# WHAT YOU SHOULD DO:
All lines holding the string "numbers" should be copied from the data below.

───── RECORD EXTRACTS ─────

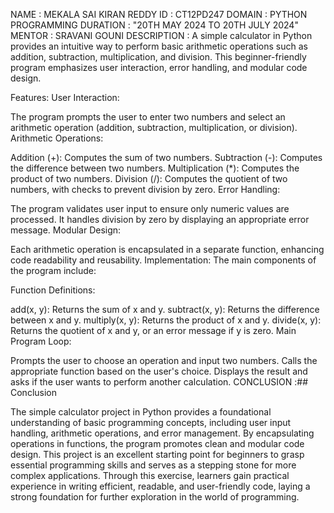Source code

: NAME        : MEKALA SAI KIRAN REDDY
ID          : CT12PD247
DOMAIN      : PYTHON PROGRAMMING
DURATION    : "20TH MAY 2024 TO 20TH JULY 2024"
MENTOR      : SRAVANI GOUNI
DESCRIPTION : A simple calculator in Python provides an intuitive way to perform basic arithmetic operations such as addition, subtraction, multiplication, and division. This beginner-friendly program emphasizes user interaction, error handling, and modular code design.

Features:
User Interaction:

The program prompts the user to enter two numbers and select an arithmetic operation (addition, subtraction, multiplication, or division).
Arithmetic Operations:

Addition (+): Computes the sum of two numbers.
Subtraction (-): Computes the difference between two numbers.
Multiplication (*): Computes the product of two numbers.
Division (/): Computes the quotient of two numbers, with checks to prevent division by zero.
Error Handling:

The program validates user input to ensure only numeric values are processed.
It handles division by zero by displaying an appropriate error message.
Modular Design:

Each arithmetic operation is encapsulated in a separate function, enhancing code readability and reusability.
Implementation:
The main components of the program include:

Function Definitions:

add(x, y): Returns the sum of x and y.
subtract(x, y): Returns the difference between x and y.
multiply(x, y): Returns the product of x and y.
divide(x, y): Returns the quotient of x and y, or an error message if y is zero.
Main Program Loop:

Prompts the user to choose an operation and input two numbers.
Calls the appropriate function based on the user's choice.
Displays the result and asks if the user wants to perform another calculation.
CONCLUSION     :## Conclusion

The simple calculator project in Python provides a foundational understanding of basic programming concepts, including user input handling, arithmetic operations, and error management. By encapsulating operations in functions, the program promotes clean and modular code design. This project is an excellent starting point for beginners to grasp essential programming skills and serves as a stepping stone for more complex applications. Through this exercise, learners gain practical experience in writing efficient, readable, and user-friendly code, laying a strong foundation for further exploration in the world of programming.
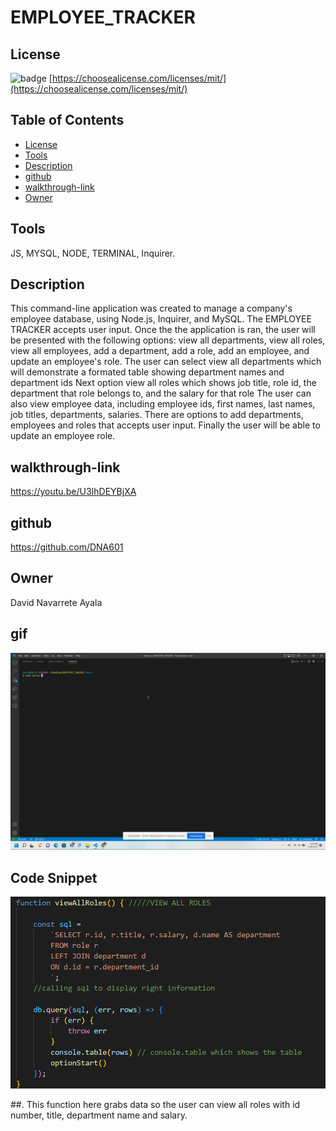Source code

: # EMPLOYEE_TRACKER

## License
  ![badge](https://img.shields.io/badge/licence-MIT-brightgreen)
  [https://choosealicense.com/licenses/mit/](https://choosealicense.com/licenses/mit/)

      

## Table of Contents
* [License](#License)
* [Tools](#Tools)
* [Description](#Description)
* [github](#github)
* [walkthrough-link](#walkthrough-link)
* [Owner](#owner)

## Tools
JS, MYSQL, NODE, TERMINAL, Inquirer.

## Description
 This command-line application was created to manage a company's employee database, using Node.js, Inquirer, and MySQL.
The EMPLOYEE TRACKER accepts user input.
Once the  the application is ran, the user will be presented with the following options: 
view all departments, view all roles, view all employees, add a department, add a role, add an employee, and update an employee's role.
The user can select view all departments which will demonstrate  a formated table showing department names and department ids
Next option view all roles which shows job title, role id, the department that role belongs to, and the salary for that role
The user can also view employee data, including employee ids, first names, last names, job titles, departments, salaries.
There are options to add departments, employees and roles that accepts user input.
Finally the user will be able to update an employee role.


## walkthrough-link

https://youtu.be/U3IhDEYBjXA

## github

https://github.com/DNA601

## Owner

David Navarrete Ayala


 ## gif

 ![gif](/images/demo.gif)

##

 ## Code Snippet


  ![img](/images/codesnip.png)

  ##.
  This function here grabs data so the user can view all roles with id number, title, department name and salary.


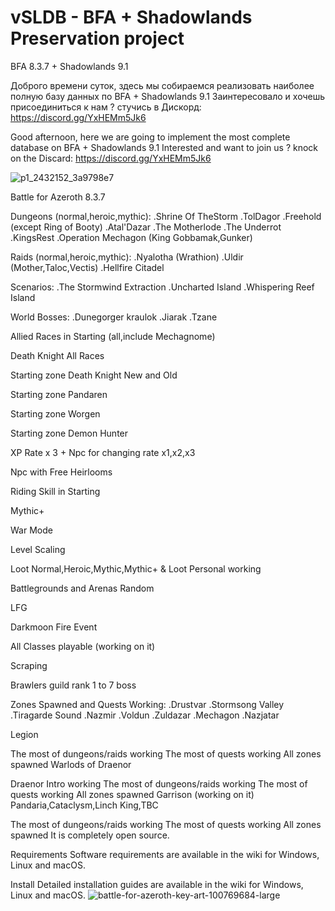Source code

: # vSLDB - BFA + Shadowlands Preservation project
BFA 8.3.7 + Shadowlands 9.1 

Доброго времени суток, здесь мы собираемся реализовать наиболее полную базу данных  по BFA + Shadowlands 9.1
Заинтересовало и хочешь присоединиться к нам ? стучись в Дискорд: https://discord.gg/YxHEMm5Jk6

Good afternoon, here we are going to implement the most complete database on BFA + Shadowlands 9.1
Interested and want to join us ? knock on the Discard: https://discord.gg/YxHEMm5Jk6

![p1_2432152_3a9798e7](https://user-images.githubusercontent.com/81566364/143552265-0d32f236-4d10-4672-90d7-2c4b5a212389.jpg)


Battle for Azeroth 8.3.7

Dungeons (normal,heroic,mythic):
.Shrine Of TheStorm .TolDagor .Freehold (except Ring of Booty) .Atal'Dazar .The Motherlode .The Underrot .KingsRest .Operation Mechagon (King Gobbamak,Gunker)

Raids (normal,heroic,mythic):
.Nyalotha (Wrathion) .Uldir (Mother,Taloc,Vectis) .Hellfire Citadel

Scenarios:
.The Stormwind Extraction .Uncharted Island .Whispering Reef Island

World Bosses:
.Dunegorger kraulok .Jiarak .Tzane

Allied Races in Starting (all,include Mechagnome)

Death Knight All Races

Starting zone Death Knight New and Old

Starting zone Pandaren

Starting zone Worgen

Starting zone Demon Hunter

XP Rate x 3 + Npc for changing rate x1,x2,x3

Npc with Free Heirlooms

Riding Skill in Starting

Mythic+

War Mode

Level Scaling

Loot Normal,Heroic,Mythic,Mythic+ & Loot Personal working

Battlegrounds and Arenas Random

LFG

Darkmoon Fire Event

All Classes playable (working on it)

Scraping

Brawlers guild rank 1 to 7 boss

Zones Spawned and Quests Working: .Drustvar .Stormsong Valley .Tiragarde Sound .Nazmir .Voldun .Zuldazar .Mechagon .Nazjatar

Legion

The most of dungeons/raids working
The most of quests working
All zones spawned
Warlods of Draenor

Draenor Intro working
The most of dungeons/raids working
The most of quests working
All zones spawned
Garrison (working on it)
Pandaria,Cataclysm,Linch King,TBC

The most of dungeons/raids working
The most of quests working
All zones spawned
It is completely open source.

Requirements
Software requirements are available in the wiki for Windows, Linux and macOS.

Install
Detailed installation guides are available in the wiki for Windows, Linux and macOS.
![battle-for-azeroth-key-art-100769684-large](https://user-images.githubusercontent.com/81566364/143552288-86fc8550-a0e0-4dfb-8528-9d051e89a6b0.jpg)
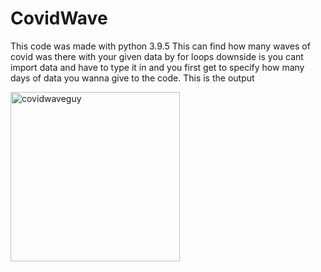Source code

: # CovidWave
This code was made with python 3.9.5
This can find how many waves of covid was there with your given data by for loops
downside is you cant import data and have to type it in and you first get to specify how many days of data you wanna give to the code.
This is the output

<img width="271" alt="covidwaveguy" src="https://user-images.githubusercontent.com/83542717/123031763-73a2bc00-d402-11eb-8343-75a739f4c6f5.png">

─────

# RESPONSE TO THIS EXERCISE:
The program prompts the user to enter two numbers and select an arithmetic operation (addition, subtraction, multiplication, or division).
Addition (+): Computes the sum of two numbers.
Subtraction (-): Computes the difference between two numbers.
Multiplication (*): Computes the product of two numbers.
Division (/): Computes the quotient of two numbers, with checks to prevent division by zero.
Prompts the user to choose an operation and input two numbers.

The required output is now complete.